Components:

  • Microservices running in containers/instances
  • User facing websites/content
  • Background/recurring/scheduled jobs
  • One off ad-hoc tasks
  • Databases

General things:

  • Ensure tags are present everywhere.
  • No need to wait for things to be perfect.
  • Enable billing reports and understand how to read the bills.
  • Cost explorer
  • Thinking out of AWS.
  • Engineering cost vs Cloud cost

Immediate actionable items:

  • Go to volumes. If there's any "Available" there, just delete them.
  • Go to S3 and setup lifecycle policies.
  • Remove unused Elastic IPs.
  • Check if all your EBS volumes are actively in Use.

S3

  • Store static content in s3. Use s3 bucket name as what your website would be.
  • s3 requests do cost you. If you're doing bulk upload of images, use s3 sync. Unless it's a end user thing, try to use s3 tools or sdk tools as much as possible. They don't cost same as http.
  • Enable S3 private VPC link
  • All logs from everywhere can safely reside in s3 for a very cost.

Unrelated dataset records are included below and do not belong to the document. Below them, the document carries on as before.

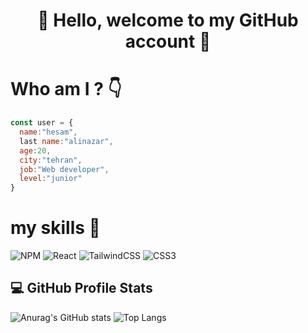 <h1 align="center">🌟 Hello, welcome to my GitHub account 🌟</h1>



<h1>Who am I ? 👇</h1>

```js
const user = {
  name:"hesam",
  last name:"alinazar",
  age:20,
  city:"tehran",
  job:"Web developer",
  level:"junior"
}
```
<h1>my skills 💪</h1>

![NPM](https://img.shields.io/badge/NPM-%23CB3837.svg?style=for-the-badge&logo=npm&logoColor=white)
![React](https://img.shields.io/badge/react-%2320232a.svg?style=for-the-badge&logo=react&logoColor=%2361DAFB)
![TailwindCSS](https://img.shields.io/badge/tailwindcss-%2338B2AC.svg?style=for-the-badge&logo=tailwind-css&logoColor=white)
![CSS3](https://img.shields.io/badge/css3-%231572B6.svg?style=for-the-badge&logo=css3&logoColor=white)


## 💻 GitHub Profile Stats
![Anurag's GitHub stats](https://github-readme-stats.vercel.app/api?username=hesam248&show_icons=true&theme=dark)
![Top Langs](https://github-readme-stats.vercel.app/api/top-langs/?username=hesam248&langs_count=8)
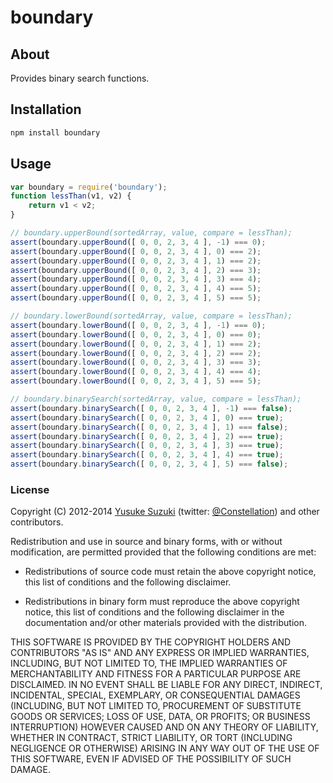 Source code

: boundary
==============


## About

Provides binary search functions.

## Installation

```sh
npm install boundary
```

## Usage

```js
var boundary = require('boundary');
function lessThan(v1, v2) {
    return v1 < v2;
}

// boundary.upperBound(sortedArray, value, compare = lessThan);
assert(boundary.upperBound([ 0, 0, 2, 3, 4 ], -1) === 0);
assert(boundary.upperBound([ 0, 0, 2, 3, 4 ], 0) === 2);
assert(boundary.upperBound([ 0, 0, 2, 3, 4 ], 1) === 2);
assert(boundary.upperBound([ 0, 0, 2, 3, 4 ], 2) === 3);
assert(boundary.upperBound([ 0, 0, 2, 3, 4 ], 3) === 4);
assert(boundary.upperBound([ 0, 0, 2, 3, 4 ], 4) === 5);
assert(boundary.upperBound([ 0, 0, 2, 3, 4 ], 5) === 5);

// boundary.lowerBound(sortedArray, value, compare = lessThan);
assert(boundary.lowerBound([ 0, 0, 2, 3, 4 ], -1) === 0);
assert(boundary.lowerBound([ 0, 0, 2, 3, 4 ], 0) === 0);
assert(boundary.lowerBound([ 0, 0, 2, 3, 4 ], 1) === 2);
assert(boundary.lowerBound([ 0, 0, 2, 3, 4 ], 2) === 2);
assert(boundary.lowerBound([ 0, 0, 2, 3, 4 ], 3) === 3);
assert(boundary.lowerBound([ 0, 0, 2, 3, 4 ], 4) === 4);
assert(boundary.lowerBound([ 0, 0, 2, 3, 4 ], 5) === 5);

// boundary.binarySearch(sortedArray, value, compare = lessThan);
assert(boundary.binarySearch([ 0, 0, 2, 3, 4 ], -1) === false);
assert(boundary.binarySearch([ 0, 0, 2, 3, 4 ], 0) === true);
assert(boundary.binarySearch([ 0, 0, 2, 3, 4 ], 1) === false);
assert(boundary.binarySearch([ 0, 0, 2, 3, 4 ], 2) === true);
assert(boundary.binarySearch([ 0, 0, 2, 3, 4 ], 3) === true);
assert(boundary.binarySearch([ 0, 0, 2, 3, 4 ], 4) === true);
assert(boundary.binarySearch([ 0, 0, 2, 3, 4 ], 5) === false);
```

### License

Copyright (C) 2012-2014 [Yusuke Suzuki](http://github.com/Constellation)
 (twitter: [@Constellation](http://twitter.com/Constellation)) and other contributors.

Redistribution and use in source and binary forms, with or without
modification, are permitted provided that the following conditions are met:

  * Redistributions of source code must retain the above copyright
    notice, this list of conditions and the following disclaimer.

  * Redistributions in binary form must reproduce the above copyright
    notice, this list of conditions and the following disclaimer in the
    documentation and/or other materials provided with the distribution.

THIS SOFTWARE IS PROVIDED BY THE COPYRIGHT HOLDERS AND CONTRIBUTORS "AS IS"
AND ANY EXPRESS OR IMPLIED WARRANTIES, INCLUDING, BUT NOT LIMITED TO, THE
IMPLIED WARRANTIES OF MERCHANTABILITY AND FITNESS FOR A PARTICULAR PURPOSE
ARE DISCLAIMED. IN NO EVENT SHALL <COPYRIGHT HOLDER> BE LIABLE FOR ANY
DIRECT, INDIRECT, INCIDENTAL, SPECIAL, EXEMPLARY, OR CONSEQUENTIAL DAMAGES
(INCLUDING, BUT NOT LIMITED TO, PROCUREMENT OF SUBSTITUTE GOODS OR SERVICES;
LOSS OF USE, DATA, OR PROFITS; OR BUSINESS INTERRUPTION) HOWEVER CAUSED AND
ON ANY THEORY OF LIABILITY, WHETHER IN CONTRACT, STRICT LIABILITY, OR TORT
(INCLUDING NEGLIGENCE OR OTHERWISE) ARISING IN ANY WAY OUT OF THE USE OF
THIS SOFTWARE, EVEN IF ADVISED OF THE POSSIBILITY OF SUCH DAMAGE.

Lifecycles to reduce storage costs

  • Put lifecycle policy on S3 to move Infrequent Access,
    S3 single zone IA,
    Glacier.
  • You don't need logs of 6 months old at finger tips.
  • You can delete objects via lifecycle, costs lesser than doing an s3 delete API.

CDN:

  • Use cloudflare over cloudfront. Because cloudflare is free.
  • Compression: instead of enabling gzip at CDN, you can push the gzipped contents to s3.
  • Purge cache only when it's necessary.

VPC

  • All private instances should communicate over private network. Don't use public IPs for internal communication.
  • Use different VPCs or different regions for different environments.

EBS

  • Snapshots:

    • Only the delta costs. So, reducing frequency or deleting old snapshots won't help reducing costs
  • Storage (gp2 vs Provisioned I/O or St1):

    • Auto-elasticity. Storage can expand as and when necessary, by an AWS call.
    • Logrotate and send logs to s3.
    • For kafka like workloads, Serial Throughput disk makes more sense.

Choose filesystems appropriately from day 0. Transitioning is expensive and sometimes impossible.

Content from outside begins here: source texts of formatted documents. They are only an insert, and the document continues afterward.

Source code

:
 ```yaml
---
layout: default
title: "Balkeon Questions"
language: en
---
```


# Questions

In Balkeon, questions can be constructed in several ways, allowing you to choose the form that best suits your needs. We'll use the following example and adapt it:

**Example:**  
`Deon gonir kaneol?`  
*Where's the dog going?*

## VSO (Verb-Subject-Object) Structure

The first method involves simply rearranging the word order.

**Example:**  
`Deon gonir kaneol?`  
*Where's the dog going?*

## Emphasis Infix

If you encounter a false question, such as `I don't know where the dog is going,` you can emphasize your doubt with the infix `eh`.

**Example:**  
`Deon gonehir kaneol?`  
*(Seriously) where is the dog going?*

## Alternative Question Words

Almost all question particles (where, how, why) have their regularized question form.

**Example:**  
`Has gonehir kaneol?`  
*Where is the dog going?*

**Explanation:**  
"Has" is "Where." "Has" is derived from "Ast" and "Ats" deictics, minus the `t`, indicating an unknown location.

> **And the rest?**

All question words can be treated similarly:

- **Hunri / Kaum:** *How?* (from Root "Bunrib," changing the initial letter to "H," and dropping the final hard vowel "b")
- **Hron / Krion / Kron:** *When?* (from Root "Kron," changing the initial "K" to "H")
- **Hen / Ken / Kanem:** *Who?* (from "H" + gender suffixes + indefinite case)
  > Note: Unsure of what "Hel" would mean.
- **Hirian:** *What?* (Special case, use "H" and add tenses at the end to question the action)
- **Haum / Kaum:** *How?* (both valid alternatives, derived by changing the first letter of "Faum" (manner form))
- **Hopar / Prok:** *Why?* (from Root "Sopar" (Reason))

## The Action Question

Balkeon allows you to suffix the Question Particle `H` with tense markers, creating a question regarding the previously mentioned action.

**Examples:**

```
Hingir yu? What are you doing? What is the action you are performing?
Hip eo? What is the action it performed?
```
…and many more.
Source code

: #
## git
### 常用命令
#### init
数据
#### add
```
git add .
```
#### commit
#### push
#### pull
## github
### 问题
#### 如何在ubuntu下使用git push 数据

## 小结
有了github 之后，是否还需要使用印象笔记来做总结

Snapshot restore to EBS takes significant time.

EC2

  • Shutdown periods

    • You don't need all the services running all the time. Staging can sleep when you sleep.
  • Scheduled instances

    • Run scheduled jobs which would take few hours.
  • Reserved instances (take convertible)

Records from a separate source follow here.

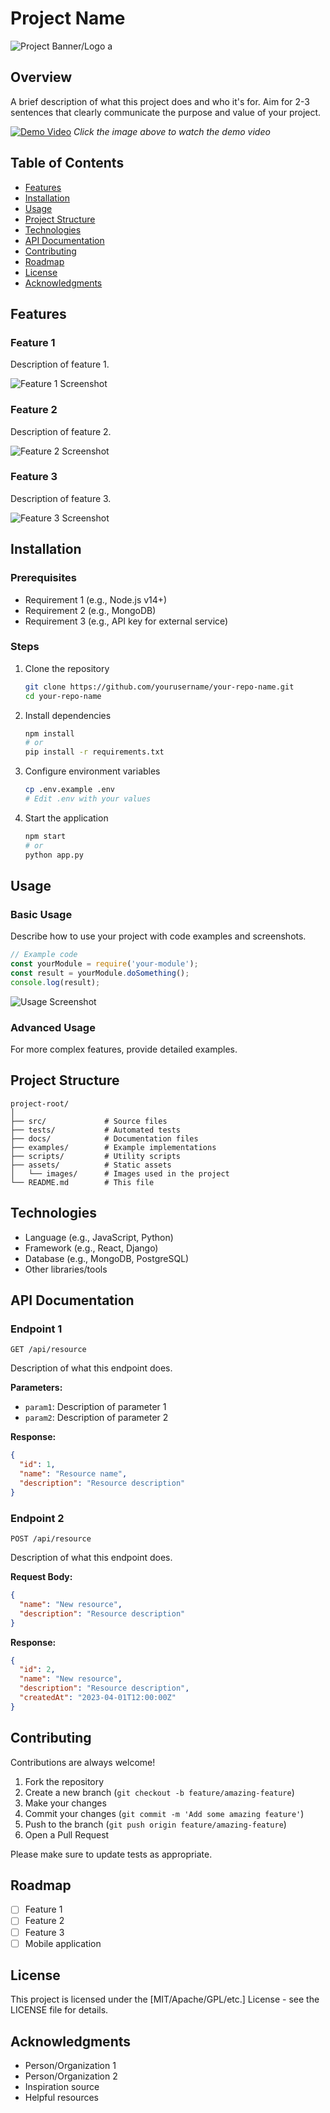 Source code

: # Project Name

![Project Banner/Logo]([https://path/to/your/image.png](https://th.bing.com/th/id/R.3792d7997b8eb831e7e9198604aa294b?rik=DsRiPD7Q2w0hJw&riu=http%3a%2f%2fpluspng.com%2fimg-png%2fcustomer-service-customer-satisfaction-shaking-hands-720.png&ehk=%2fJSyEcWapeRvKMSGT1O23X9iCyUm%2buLPSBitKKFQYAo%3d&risl=&pid=ImgRaw&r=0))
a
## Overview
A brief description of what this project does and who it's for. Aim for 2-3 sentences that clearly communicate the purpose and value of your project.

[![Demo Video](https://img.youtube.com/vi/YOUR_VIDEO_ID/0.jpg)](https://www.youtube.com/watch?v=YOUR_VIDEO_ID)
*Click the image above to watch the demo video*

## Table of Contents
- [Features](#features)
- [Installation](#installation)
- [Usage](#usage)
- [Project Structure](#project-structure)
- [Technologies](#technologies)
- [API Documentation](#api-documentation)
- [Contributing](#contributing)
- [Roadmap](#roadmap)
- [License](#license)
- [Acknowledgments](#acknowledgments)

## Features

### Feature 1
Description of feature 1.

![Feature 1 Screenshot](screenshots/feature1.png)

### Feature 2
Description of feature 2.

![Feature 2 Screenshot](screenshots/feature2.png)

### Feature 3
Description of feature 3.

![Feature 3 Screenshot](screenshots/feature3.png)

## Installation

### Prerequisites
- Requirement 1 (e.g., Node.js v14+)
- Requirement 2 (e.g., MongoDB)
- Requirement 3 (e.g., API key for external service)

### Steps
1. Clone the repository
   ```bash
   git clone https://github.com/yourusername/your-repo-name.git
   cd your-repo-name
   ```

2. Install dependencies
   ```bash
   npm install
   # or
   pip install -r requirements.txt
   ```

3. Configure environment variables
   ```bash
   cp .env.example .env
   # Edit .env with your values
   ```

4. Start the application
   ```bash
   npm start
   # or
   python app.py
   ```

## Usage

### Basic Usage
Describe how to use your project with code examples and screenshots.

```javascript
// Example code
const yourModule = require('your-module');
const result = yourModule.doSomething();
console.log(result);
```

![Usage Screenshot](screenshots/usage.png)

### Advanced Usage
For more complex features, provide detailed examples.

## Project Structure
```
project-root/
│
├── src/             # Source files
├── tests/           # Automated tests
├── docs/            # Documentation files
├── examples/        # Example implementations
├── scripts/         # Utility scripts
├── assets/          # Static assets
│   └── images/      # Images used in the project
└── README.md        # This file
```

## Technologies
- Language (e.g., JavaScript, Python)
- Framework (e.g., React, Django)
- Database (e.g., MongoDB, PostgreSQL)
- Other libraries/tools

## API Documentation

### Endpoint 1
```
GET /api/resource
```
Description of what this endpoint does.

**Parameters:**
- `param1`: Description of parameter 1
- `param2`: Description of parameter 2

**Response:**
```json
{
  "id": 1,
  "name": "Resource name",
  "description": "Resource description"
}
```

### Endpoint 2
```
POST /api/resource
```
Description of what this endpoint does.

**Request Body:**
```json
{
  "name": "New resource",
  "description": "Resource description"
}
```

**Response:**
```json
{
  "id": 2,
  "name": "New resource",
  "description": "Resource description",
  "createdAt": "2023-04-01T12:00:00Z"
}
```

## Contributing
Contributions are always welcome!

1. Fork the repository
2. Create a new branch (`git checkout -b feature/amazing-feature`)
3. Make your changes
4. Commit your changes (`git commit -m 'Add some amazing feature'`)
5. Push to the branch (`git push origin feature/amazing-feature`)
6. Open a Pull Request

Please make sure to update tests as appropriate.

## Roadmap
- [ ] Feature 1
- [ ] Feature 2
- [ ] Feature 3
- [ ] Mobile application

## License
This project is licensed under the [MIT/Apache/GPL/etc.] License - see the LICENSE file for details.

## Acknowledgments
- Person/Organization 1
- Person/Organization 2
- Inspiration source
- Helpful resources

    • Buy no-upfront reserved instances convertible for 1 year. If you're unsure of whether you'd be using AWS for that long, buy it and find someone who can use the account. You're in co-working space, after all.
  • Idle instances

    • Identify idle instances and validate if they can be shut down. How to decide Idle? Check for CPU, IOPS.
  • Right sizing

    • What's the right size of an EC2 instance?
  • Elasticity

    • Taking up autoscaling, how to quickly acheive it.
    • Deployment strategies to make sure your applications are elastic.
  • Spot

    • Decide between Engineering Cost vs Returns
    • How to run Spot efficiently and reliably.
    • Running stateful/Database applications on Spot
    • Fleet - Almost works similar to Autoscaling group.
    • Spot block - Your spot instance won't die within this period.

Enable termination protection on all the instances.

Lambda

  • Background jobs

    • Data crunching over s3, redshift, etc.
    • AWS related tasks like maintaining tags, sending cost reports every week, etc.
  • Ops jobs which need to scale

    • APIs which don't need to rely on databases heavily.
  • Ad-hoc tasks

    • Running some quick hacky script.

Untouched topics

  • Kubernetes/ECS/Nomad like schedulers:

    • The engineering cost involved in reducing cloud costs shouldn't surprise you.